Infra-red light has been used to see whether the paintings have subsequently been altered or painted over by the artist. Infra-red light can penetrate all but the deepest blue pigments to reveal any dark tones overlying a light coloured ground. It has been discovered that there are underdrawings in both the oil sketch of Dolbadarn Castle (NMW A 5203) and the large finished painting of the same subject (NMW A 72). In the oil sketch, the underdrawing includes a bridge across the river in the distance and a fence in the right foreground. Neither of these features were used in the final sketch. Furthermore in the large painted version Mount Snowdon is included in the background and the distant riverside buildings are moved further to the left. His ability to rework his designs brings variety to the many versions he painted of the same subjects and helps explain how he gives his English and Welsh views a grand classical appearance.
Paint Structure and Materials
Subjecting Wilson's work to X-rays has enabled the structure of Wilson's paintings to be examined. X-rays easily penetrate some materials, but are reflected by others. Some pigments traditionally used in oil painting come from heavy metals such as mercury, cadmium and lead. Lead white being one of the most commonly used. X-rays show up the structure of the painting and any changes that may have been made using lead white. Wilson usually painted his skies in a mixture of lead white and a blue pigment only down as far as the horizon, skirting around any trees and foliage silhouetted against the sky. The foreground and trees are painted largely with earth colours, which X-rays easily penetrate. A typical X-ray of a painting by Wilson should show a strong contrast between sky and foreground areas. This is best illustrated by Caernarfon Castle (NMW A 73). Any landscape not showing this characteristic contrast therefore can be assumed to have been produced by someone other than Wilson.
A few of the paintings examined so far show that Wilson sometimes completely reworked a composition. Dinas Bran (NMW A 3277) was originally started as a View of Tivoli (see NMW A 495).

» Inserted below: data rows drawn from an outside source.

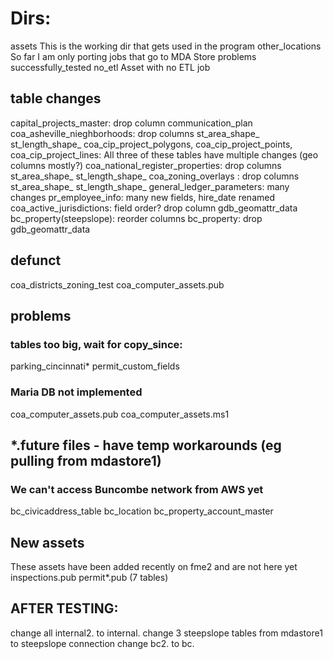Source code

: # Dirs: 
assets                 This is the working dir that gets used in the program
other_locations        So far I am only porting jobs that go to MDA Store
problems               
successfully_tested
no_etl                 Asset with no ETL job

## table changes
capital_projects_master: drop column communication_plan
coa_asheville_nieghborhoods: drop columns st_area_shape_ st_length_shape_
coa_cip_project_polygons, coa_cip_project_points, coa_cip_project_lines: All three of these tables have multiple changes (geo columns mostly?)
coa_national_register_properties: drop columns st_area_shape_ st_length_shape_
coa_zoning_overlays             : drop columns st_area_shape_ st_length_shape_
general_ledger_parameters: many changes
pr_employee_info: many new fields, hire_date renamed
coa_active_jurisdictions: field order? drop column gdb_geomattr_data
bc_property(steepslope): reorder columns
bc_property: drop gdb_geomattr_data

## defunct
coa_districts_zoning_test
coa_computer_assets.pub





## problems
### tables too big, wait for copy_since:
 parking_cincinnati* 
 permit_custom_fields
### Maria DB not implemented
coa_computer_assets.pub
coa_computer_assets.ms1
## *.future files - have temp workarounds (eg pulling from mdastore1)
### We can't access Buncombe network from AWS yet
bc_civicaddress_table
bc_location
bc_property_account_master

## New assets
These assets have been added recently on fme2 and are not here yet
inspections.pub
permit*.pub (7 tables)

## AFTER TESTING:
 change all internal2. to internal.
 change 3 steepslope tables from mdastore1 to steepslope connection
 change bc2. to bc.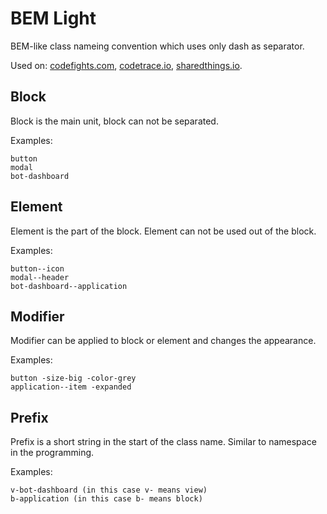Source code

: # BEM Light

BEM-like class nameing convention which uses only dash as separator.

Used on: [codefights.com](codefights.com), [codetrace.io](codetrace.io), [sharedthings.io](sharedthings.io).

## Block

Block is the main unit, block can not be separated.

Examples:

	button
	modal
	bot-dashboard

## Element

Element is the part of the block. Element can not be used out of the block.

Examples:

	button--icon
	modal--header
	bot-dashboard--application

## Modifier

Modifier can be applied to block or element and changes the appearance.

Examples:

	button -size-big -color-grey
	application--item -expanded

## Prefix

Prefix is a short string in the start of the class name. Similar to namespace in the programming.

Examples:

	v-bot-dashboard (in this case v- means view)
	b-application (in this case b- means block)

The town on the slopes of the hill is clearly visible in X-ray together with a wayside shrine, which occurs in other versions of that subject. He also occasionally reused a canvas. Dolbadarn Castle (NMW A 72) has been painted over a portrait of a woman, and Landscape with Banditti around a Tent (NMW A 69) is painted over a Venetian-style reclining nude.
Tiny paint samples have been taken and looked at under incredibly powerful microscopes.
The pigments found in the paint layers almost exactly match the palette Wilson used. Prussian blue and indigo mixed with lead white are the chief pigments found in his skies, and ochre, Naples yellow, red and yellow lakes, Prussian blue and indigo in his foliage and foregrounds. Ultramarine blue however, which, according to contemporary accounts, Wilson used in finishing his skies, has not yet been found.
Although most of Wilson's close followers would have used a very similar palette to that of their master, this type of modern analysis has proved that later imitations were false as the pictures contained pigments that were not known in Wilson's day. These include NMW A 5195 Coast Scene near Naples, which contains cobalt blue, first introduced in 1817 and NMW A 5206 Cilgerran Castle which has a ground containing barytes, introduced at the end of the 18th century.
This research has produced information vital to a deeper historical understanding of individual works by Wilson, as well as some definite conclusions as to the status of paintings of doubtful origin.